R - "\\" and "$" signs

#1
[SOLVED] R - "\\" and "$" signs

I was looking into some packages on GitHub and trying to make sense of functions in these packages.

I came across this function to read csv-files (from ProjectTemplate package). I was however wondering what the "\\" and "$" signs stand for.

I suppose "\\" is something like "any characters" or has to do with the "." preceding zip. I also don't understand why the "$"-sign is used at the end of zip. If you just want to check if ".zip" is part of a filename why not just use "\\.zip"?

To conclude (although this isn't strictly speaking an R related question), what is the best way to search for the meaning of symbols (or e.g. logical operators) in google or what is a good R-resource to look up such things?

Code:
csv.reader <- function(data.file, filename, variable.name)
{
  if (grepl('\\.zip$', filename))
  {
    tmp.dir <- tempdir()
    tmp.path <- file.path(tmp.dir, data.file)
    file.copy(filename, tmp.path)
    unzip(filename, exdir = tmp.dir)
    filename <- file.path(tmp.dir, sub('\\.zip$', '', data.file))
  }
  
  assign(variable.name,
         read.csv(filename,
                  header = TRUE,
                  sep = ','),
         envir = .GlobalEnv)
}

Thanks!
 
Last edited:

bryangoodrich

Probably A Mammal
#2
The "\\" is used in the regular expressions for grep and sub. Read the help files on them. The "\" is an escape character saying "within this string, the following character should be taken as is." Thus, if you want to actually look for "\" you need to escape it. However, when doing regular expressions in R, you have to "double escape" which is why you see "\\". In R regular expressions like these, if you wanted to actually include "\" you would have to use "\\\". Again, see the help file.

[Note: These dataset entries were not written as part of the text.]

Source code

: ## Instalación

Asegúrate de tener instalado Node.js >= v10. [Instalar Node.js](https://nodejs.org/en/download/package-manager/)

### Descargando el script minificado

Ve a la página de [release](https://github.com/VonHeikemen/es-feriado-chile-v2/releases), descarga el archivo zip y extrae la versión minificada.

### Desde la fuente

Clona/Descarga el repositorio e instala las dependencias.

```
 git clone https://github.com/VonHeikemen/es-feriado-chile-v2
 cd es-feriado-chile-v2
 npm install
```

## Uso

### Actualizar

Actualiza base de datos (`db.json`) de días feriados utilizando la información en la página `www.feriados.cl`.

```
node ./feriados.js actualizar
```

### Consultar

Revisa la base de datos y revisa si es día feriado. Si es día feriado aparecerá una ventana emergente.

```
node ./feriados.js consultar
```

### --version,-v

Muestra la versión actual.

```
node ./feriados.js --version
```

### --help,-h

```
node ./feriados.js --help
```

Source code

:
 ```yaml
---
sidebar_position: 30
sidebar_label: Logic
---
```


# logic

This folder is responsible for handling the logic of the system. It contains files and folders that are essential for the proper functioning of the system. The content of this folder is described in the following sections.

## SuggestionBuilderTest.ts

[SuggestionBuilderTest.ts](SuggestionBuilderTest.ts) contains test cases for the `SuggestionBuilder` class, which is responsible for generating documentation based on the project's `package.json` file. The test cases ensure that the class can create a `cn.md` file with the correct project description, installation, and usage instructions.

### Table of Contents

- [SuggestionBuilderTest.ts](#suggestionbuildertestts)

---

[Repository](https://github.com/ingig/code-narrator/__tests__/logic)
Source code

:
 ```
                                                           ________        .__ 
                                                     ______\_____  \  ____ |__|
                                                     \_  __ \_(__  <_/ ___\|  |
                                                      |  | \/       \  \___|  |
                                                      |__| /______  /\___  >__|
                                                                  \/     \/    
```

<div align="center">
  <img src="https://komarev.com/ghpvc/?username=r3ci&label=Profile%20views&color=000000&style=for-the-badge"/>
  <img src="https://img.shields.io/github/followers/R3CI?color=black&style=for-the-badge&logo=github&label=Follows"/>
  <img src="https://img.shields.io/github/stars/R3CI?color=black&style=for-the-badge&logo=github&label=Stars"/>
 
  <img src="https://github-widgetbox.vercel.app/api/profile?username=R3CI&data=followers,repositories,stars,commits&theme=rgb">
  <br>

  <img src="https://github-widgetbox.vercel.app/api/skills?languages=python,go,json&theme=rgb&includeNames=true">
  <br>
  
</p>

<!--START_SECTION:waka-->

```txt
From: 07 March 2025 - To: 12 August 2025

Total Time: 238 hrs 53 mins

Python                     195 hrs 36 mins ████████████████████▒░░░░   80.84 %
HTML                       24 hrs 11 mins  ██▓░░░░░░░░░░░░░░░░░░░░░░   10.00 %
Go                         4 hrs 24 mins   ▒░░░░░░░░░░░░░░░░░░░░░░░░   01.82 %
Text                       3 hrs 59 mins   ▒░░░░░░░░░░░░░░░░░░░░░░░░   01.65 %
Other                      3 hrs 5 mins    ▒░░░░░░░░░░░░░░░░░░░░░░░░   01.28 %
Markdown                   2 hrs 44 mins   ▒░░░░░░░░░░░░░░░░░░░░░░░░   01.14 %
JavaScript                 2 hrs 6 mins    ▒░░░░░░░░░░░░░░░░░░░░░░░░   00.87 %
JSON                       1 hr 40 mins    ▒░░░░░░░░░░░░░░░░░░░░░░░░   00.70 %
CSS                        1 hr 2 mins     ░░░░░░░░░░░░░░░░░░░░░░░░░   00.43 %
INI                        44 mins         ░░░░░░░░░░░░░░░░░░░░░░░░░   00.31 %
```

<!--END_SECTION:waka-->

The "$" has a number of meanings, such as identifying a list element.

Code:
x <- list()
x$foo <- rnorm(10)
x$bar <- runif(10)
x
However, in the function above it is being used in a regular expression, again. See the help files or Google about this. The "$" means "look at the end of the string." Thus, the two instances are looking for files that end in ".zip" and the "\\" escapes the "." which has a special meaning in regex.
 

Dason

Ambassador to the humans
#3
To answer your question about the R code: grepl is a form of grep that returns a boolean value instead of the matching response. If you want to understand this better you should probably try to understand regular expressions. The period is a special symbol in regular expression. When left by itself it just means "any character". That's not what the programmer wanted - they wanted the literal period character. To do that we need to escape the period so that the regular expression knows we want a period and not the special "any character" symbol it thinks it should mean. In most languages we only need to use one slash to escape the period ("\.") but in R we need two for some symbols ("\\."). The reason they use the dollar sign ($) at the end of the regular expression is to denote that they only want to match the expression if it occurs at the end of the string of interest. For instance they want to match "My_Wallaby_Videos.zip" or "CATSLOL.zip" but not "My.zipper.txt" (notice that .zip occurs in that last one but not at the very end).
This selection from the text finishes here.